*INPUT MATERIAL:*
+-------+

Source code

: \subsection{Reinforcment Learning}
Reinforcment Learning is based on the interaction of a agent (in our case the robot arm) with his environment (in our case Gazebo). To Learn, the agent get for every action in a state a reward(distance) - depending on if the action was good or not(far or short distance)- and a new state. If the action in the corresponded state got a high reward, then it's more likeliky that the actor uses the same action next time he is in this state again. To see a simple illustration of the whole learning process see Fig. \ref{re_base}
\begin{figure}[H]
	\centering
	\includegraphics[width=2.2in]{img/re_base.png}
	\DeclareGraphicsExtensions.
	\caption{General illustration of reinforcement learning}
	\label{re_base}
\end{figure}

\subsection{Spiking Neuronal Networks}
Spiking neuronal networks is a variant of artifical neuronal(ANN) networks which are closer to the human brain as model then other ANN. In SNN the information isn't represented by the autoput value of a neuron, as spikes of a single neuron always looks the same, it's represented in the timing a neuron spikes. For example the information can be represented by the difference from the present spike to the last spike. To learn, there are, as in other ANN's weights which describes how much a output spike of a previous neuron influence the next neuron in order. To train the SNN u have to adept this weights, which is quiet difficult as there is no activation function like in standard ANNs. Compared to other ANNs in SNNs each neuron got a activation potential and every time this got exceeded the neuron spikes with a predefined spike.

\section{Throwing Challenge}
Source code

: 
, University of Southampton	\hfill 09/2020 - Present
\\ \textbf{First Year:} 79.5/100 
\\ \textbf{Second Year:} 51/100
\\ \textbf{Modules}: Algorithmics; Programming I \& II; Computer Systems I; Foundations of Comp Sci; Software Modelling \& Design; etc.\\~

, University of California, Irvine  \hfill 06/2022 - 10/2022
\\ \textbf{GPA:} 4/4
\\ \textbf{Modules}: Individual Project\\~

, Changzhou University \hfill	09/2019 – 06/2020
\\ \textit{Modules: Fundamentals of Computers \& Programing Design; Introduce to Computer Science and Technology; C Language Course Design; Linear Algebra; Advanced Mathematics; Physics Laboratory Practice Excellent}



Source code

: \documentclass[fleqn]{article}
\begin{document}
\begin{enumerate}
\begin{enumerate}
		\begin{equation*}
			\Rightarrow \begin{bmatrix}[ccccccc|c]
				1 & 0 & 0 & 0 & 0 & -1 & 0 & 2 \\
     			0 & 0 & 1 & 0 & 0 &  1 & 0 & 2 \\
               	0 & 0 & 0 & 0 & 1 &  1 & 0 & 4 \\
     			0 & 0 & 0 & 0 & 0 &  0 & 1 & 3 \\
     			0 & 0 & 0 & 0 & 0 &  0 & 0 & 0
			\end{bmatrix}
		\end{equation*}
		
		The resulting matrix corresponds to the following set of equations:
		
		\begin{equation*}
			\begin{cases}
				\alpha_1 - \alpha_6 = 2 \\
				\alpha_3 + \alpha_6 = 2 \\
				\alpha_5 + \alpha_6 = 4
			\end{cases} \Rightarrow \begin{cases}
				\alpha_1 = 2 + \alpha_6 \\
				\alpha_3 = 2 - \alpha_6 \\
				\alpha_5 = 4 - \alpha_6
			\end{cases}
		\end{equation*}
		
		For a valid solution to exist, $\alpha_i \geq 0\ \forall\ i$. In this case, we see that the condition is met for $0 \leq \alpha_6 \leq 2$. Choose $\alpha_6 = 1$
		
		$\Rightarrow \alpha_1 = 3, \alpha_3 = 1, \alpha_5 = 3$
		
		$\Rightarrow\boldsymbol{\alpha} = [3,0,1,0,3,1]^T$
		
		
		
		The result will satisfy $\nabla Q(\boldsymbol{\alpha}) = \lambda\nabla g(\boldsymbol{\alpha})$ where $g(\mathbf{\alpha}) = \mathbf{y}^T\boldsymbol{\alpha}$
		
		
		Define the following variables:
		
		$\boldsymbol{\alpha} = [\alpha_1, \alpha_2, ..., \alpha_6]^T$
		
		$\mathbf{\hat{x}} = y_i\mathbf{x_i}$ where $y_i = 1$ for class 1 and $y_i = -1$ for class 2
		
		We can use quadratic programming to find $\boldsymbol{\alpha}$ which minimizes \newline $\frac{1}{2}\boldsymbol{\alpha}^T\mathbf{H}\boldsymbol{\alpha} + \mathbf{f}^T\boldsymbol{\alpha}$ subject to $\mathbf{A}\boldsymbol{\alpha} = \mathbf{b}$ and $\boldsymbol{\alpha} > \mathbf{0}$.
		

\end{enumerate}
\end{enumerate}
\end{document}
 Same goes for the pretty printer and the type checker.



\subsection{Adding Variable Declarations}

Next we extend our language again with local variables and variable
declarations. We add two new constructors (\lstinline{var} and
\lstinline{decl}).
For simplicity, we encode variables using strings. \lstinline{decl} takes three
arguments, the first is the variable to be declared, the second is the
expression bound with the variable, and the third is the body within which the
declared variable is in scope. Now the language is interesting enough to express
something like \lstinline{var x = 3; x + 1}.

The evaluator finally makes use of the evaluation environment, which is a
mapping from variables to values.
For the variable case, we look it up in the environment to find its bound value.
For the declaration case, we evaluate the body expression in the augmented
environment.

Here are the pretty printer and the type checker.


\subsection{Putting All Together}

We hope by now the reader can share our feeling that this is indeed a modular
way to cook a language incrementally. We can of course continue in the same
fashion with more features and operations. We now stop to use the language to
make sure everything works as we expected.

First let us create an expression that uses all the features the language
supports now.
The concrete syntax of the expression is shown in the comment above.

+-------+

*HOW TO COMPLETE THIS TASK:*
Copy out every line of the material above that contains the string "Modules".

*RESPONSE TO THIS EXERCISE:*
\\ \textbf{Modules}: Algorithmics; Programming I \& II; Computer Systems I; Foundations of Comp Sci; Software Modelling \& Design; etc.\\~
\\ \textbf{Modules}: Individual Project\\~
\\ \textit{Modules: Fundamentals of Computers \& Programing Design; Introduce to Computer Science and Technology; C Language Course Design; Linear Algebra; Advanced Mathematics; Physics Laboratory Practice Excellent}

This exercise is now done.